CPMD code is a parallelized plane wave/pseudopotential implementation of Density Functional Theory, particularly designed for ab-initio molecular dynamics. CPMD is currently the most HPC efficient code that allows performing quantum molecular dynamics simulations by using the Car-Parrinello molecular dynamics scheme. CPMD simulations are usually restricted to systems of few hundred atoms. In order to extend its domain of applicability to (much) larger biologically relevant systems, a hybrid quantum mechanical/molecular mechanics (QM/MM) interface, employing routines from the GROMOS96 molecular dynamics code, has been developed.
CP2K is a quantum chemistry and solid state physics software package that can perform atomistic simulations of solid state, liquid, molecular, periodic, material, crystal, and biological systems. CP2K provides a general framework for different modeling methods such as DFT using the mixed Gaussian and plane waves approaches GPW and GAPW. Supported theory levels include DFTB, LDA, GGA, MP2, RPA, semi-empirical methods (AM1, PM3, PM6, RM1, MNDO), and classical force fields (AMBER, CHARMM). CP2K can do simulations of molecular dynamics, metadynamics, Monte Carlo, Ehrenfest dynamics, vibrational analysis, core level spectroscopy, energy minimization, and transition state optimization using NEB or dimer method. CP2K is written in Fortran 2008 and can be run efficiently in parallel using a combination of multi-threading, MPI, and CUDA. It is therefore easy to give the code a try, and to make modifications as needed.

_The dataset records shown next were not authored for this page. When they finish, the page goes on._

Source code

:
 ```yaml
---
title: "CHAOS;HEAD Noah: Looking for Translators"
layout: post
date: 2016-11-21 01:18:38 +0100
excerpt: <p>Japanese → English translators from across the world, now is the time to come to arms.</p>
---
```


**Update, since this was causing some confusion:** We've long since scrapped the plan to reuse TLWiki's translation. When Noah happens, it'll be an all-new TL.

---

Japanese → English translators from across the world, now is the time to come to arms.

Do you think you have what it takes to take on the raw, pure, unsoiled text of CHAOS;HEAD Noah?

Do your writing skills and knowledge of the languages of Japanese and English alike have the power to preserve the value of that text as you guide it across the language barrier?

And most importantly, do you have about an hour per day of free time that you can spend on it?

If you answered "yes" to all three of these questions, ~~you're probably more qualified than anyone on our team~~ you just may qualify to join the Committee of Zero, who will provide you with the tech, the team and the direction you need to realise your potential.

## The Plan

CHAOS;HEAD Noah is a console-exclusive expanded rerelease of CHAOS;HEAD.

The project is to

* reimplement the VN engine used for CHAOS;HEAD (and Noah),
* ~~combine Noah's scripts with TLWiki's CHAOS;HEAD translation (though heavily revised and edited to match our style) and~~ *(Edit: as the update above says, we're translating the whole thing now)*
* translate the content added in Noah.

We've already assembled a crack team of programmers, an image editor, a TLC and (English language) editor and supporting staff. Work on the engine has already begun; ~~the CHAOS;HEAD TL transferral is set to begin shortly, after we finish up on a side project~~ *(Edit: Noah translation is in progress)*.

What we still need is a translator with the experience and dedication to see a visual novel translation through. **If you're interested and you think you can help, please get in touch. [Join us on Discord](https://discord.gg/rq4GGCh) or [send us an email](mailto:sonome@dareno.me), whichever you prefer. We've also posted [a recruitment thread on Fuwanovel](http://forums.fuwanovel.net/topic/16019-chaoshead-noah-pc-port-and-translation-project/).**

PMX is a service for users who need to do free energy calculations. Free energy calculations are extremely common in life sciences research. In molecular dynamics simulations, such as investigating how mutations affect protein function, these calculations provide insight into stability and affinity changes.
One important branch of free energy calculations involve alchemical transformations such as the mutation of amino acids, nucleic acids or ligand modifications. A challenging aspect of these calculations is the creation of associated structures and molecular topologies. pmx provides an automated framework for the introduction of amino acid mutations in proteins. Several state of the art force fields are supported that can be used in the GROMACS molecular dynamics package.
HADDOCK is a versatile information-driven flexible docking approach for the modelling of biomolecular complexes. HADDOCK distinguishes itself from ab-initio docking methods in the fact that it can integrate information derived from biochemical, biophysical or bioinformatics methods to enhance sampling, scoring, or both. The information that can be integrated is quite diverse: interface restraints from NMR or MS, mutagenesis experiments, or bioinformatics predictions; various orientational restraints from NMR and, recently, cryo-electron maps. Currently, HADDOCK allows the modelling of large assemblies consisting of up to 6 different molecules, which together with its rich data support, provides a truly integrative modelling platform.